Giant wave crashing over forest.
Image courtesy of author.

The importance of data quality for product-led companies

Kevin Hu, PhD


Data touches every aspect of a PLG company, from personalization to strategy. But if the success of the business depends on data, then poor data quality directly impacts the top and bottom line.

Driven by success stories like Slack (which reached a $7B valuation in just five years 🤯), Datadog, and HubSpot, product-led growth (PLG) has become a hot topic in the software world.

Defined by OpenView as “an end user-focused growth model that relies on the product itself as the primary driver of customer acquisition, conversion, and expansion,” PLG often better reflects consumer buying behaviors, even in enterprise sales cycles. In fact, as Harvard Business Review reported in Feb. 2022 that 43% of B2B buyers prefer to buy directly, without speaking to a salesperson.

PLG initiatives don’t just help folks talk with salespeople less (no offense sales folks), but often results in other major benefits over more traditional sales- and marketing-led growth:

  • Often, the product is better. Product quality is top-of-mind and more resources are allocated to product development and testing, rather than sales and marketing.
  • Prospects are motivated and qualified when they enter the sales funnel. They aren’t making a purchase decision after being wined and dined by a salesperson — they’re genuinely interested in the product itself.
  • Stronger unit economics. With word-of-mouth and a funnel of customers who are already familiar with the product, marketing and sales teams don’t require as much effort to acquire new customers.

So what does the importance of data quality for PLG mean for data leaders? Short answer: Data is gold, and the data team are the stewards and keepers of that gold. Not only is high-quality data pivotal to the success of PLG companies, but this push toward data-driven business practices puts data teams in the driver seat.

As they say, with great power comes great responsibility.

Rockets under construction.
Don’t let data quality get in the way of building a PLG rocket ship. Image courtesy of author.

How data quality uniquely impacts PLG companies

Product-led companies are fundamentally data-driven. Data about the product, customers, and users facilitates every part of the PLG business and the product behind it. PLG companies often use product analytics data to automate marketing campaigns, inform sales outreach, and customize user experiences.

Given the central role of data, problems with data quality–both human error (typos, inconsistent variables, etc.) and machine error (syncing delays and broken APIs)–can have massive impacts on revenue, customer sentiment, team efficiency, and strategy and forecasting.

Data quality can make (or break) personalization efforts

Consumers expect a huge degree of personalization and customization today. In fact, more than 75% of consumers get frustrated when companies don’t personalize their interactions. We’ve become so used to this personalization that we hardly notice it until it goes badly. Imagine logging into Spotify tomorrow, but instead of seeing recommendations based on your listening, you see completely generic playlists. I suspect we’d see a big uptick in Spotify’s user churn.

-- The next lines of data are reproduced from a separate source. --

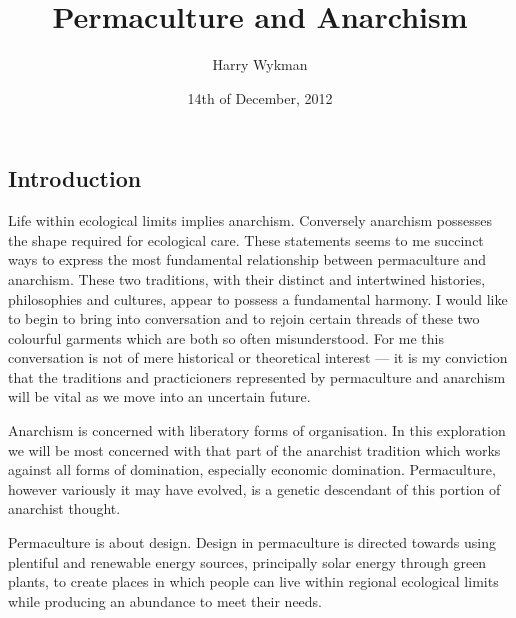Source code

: \documentclass[a4paper, 11pt]{article}
\begin{document}
\title{Permaculture and Anarchism}
\author{Harry Wykman}
\date{14th of December, 2012}
\maketitle
\begin{multicols*}{2}

\section*{Introduction}
Life within ecological limits implies anarchism. Conversely anarchism possesses the shape required for ecological care.  These statements seems to me succinct ways to express the most fundamental relationship between permaculture and anarchism. These two traditions, with their distinct and intertwined histories, philosophies and cultures, appear to possess a fundamental harmony.  I would like to begin to bring into conversation and to rejoin certain threads of these two colourful garments which are both so often misunderstood.  For me this conversation is not of mere historical or theoretical interest --- it is my conviction that the traditions and practicioners represented by permaculture and anarchism will be vital as we move into an uncertain future.

Anarchism is concerned with liberatory forms of organisation. In this exploration we will be most concerned with that part of the anarchist tradition which works against all forms of domination, especially economic domination. Permaculture, however variously it may have evolved, is a genetic descendant of this portion of anarchist thought.

Permaculture is about design.  Design in permaculture is directed towards using plentiful and renewable energy sources, principally solar energy through green plants, to create places in which people can live within regional ecological limits while producing an abundance to meet their needs.


\end{multicols*}
\end{document}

Creating personalized experiences requires data, and a high quality of the data at that. This is a challenge for PLG companies. Most of us wouldn’t answer even 40 questions about our musical preferences during the signup process, which means that companies like Spotify instead rely on product usage data to tell the story of what users prefer and dislike.

The expectation that our products “know” us without ever asking questions bleeds over into the B2B world, too. Only it’s no longer just about knowing what an individual user needs, but predicting what their team and organization will need as a result of individual behavior.

This means guessing wrong about a singular user’s needs isn’t just about that specific person anymore, it means potentially failing to serve the needs of everyone within their org.

For example: Say you were using a meeting scheduling software that suggested invitees for meetings based on the folks you met with most often. If there’s a delay in syncing user account data to the suggestion engine, the tool could start recommending a colleague who has since left the team. What started as a helpful feature becomes annoying pretty quickly when the suggestions aren’t useful.

When data quality is high (and data teams have the tools they need to ensure it stays that way), companies can delight B2B and B2C users alike by anticipating their needs and incorporating their product feedback quickly. When data quality suffers, it’s difficult for business teams in the org to know their customer and, as a result, customers often feel the negative impact of subpar personalization and look to find a product or company that can meet their unspoken needs more effectively.

Data quality can support or sabotage product development decisions

Digital products can collect terabytes of usage and customer data every hour. That data, combined with product analytics tools like Segment, Snowplow, and Amplitude, carries huge possibilities for understanding user behavior. Teams are no longer forced to make development decisions based on months-long user interview projects or (worse) a product manager’s gut instinct. On the other hand, both the complexity of user journeys and the high volume mean that managing and analyzing the data is a challenge.

Take this common example: Should we invest in improving performance for feature A or building new feature B? Product usage data identifies that 20% of customers who churned had experienced slow performance with feature A. With those analytics, the development team can feel confident bumping off a requested new feature to prioritize a performance fix.

However, that decision-making is only as good as the data it’s based on. Something as simple as duplicate database rows could overstate the correlation between feature A’s performance and customer churn, leading the development team to prioritize a feature that doesn’t matter to many users.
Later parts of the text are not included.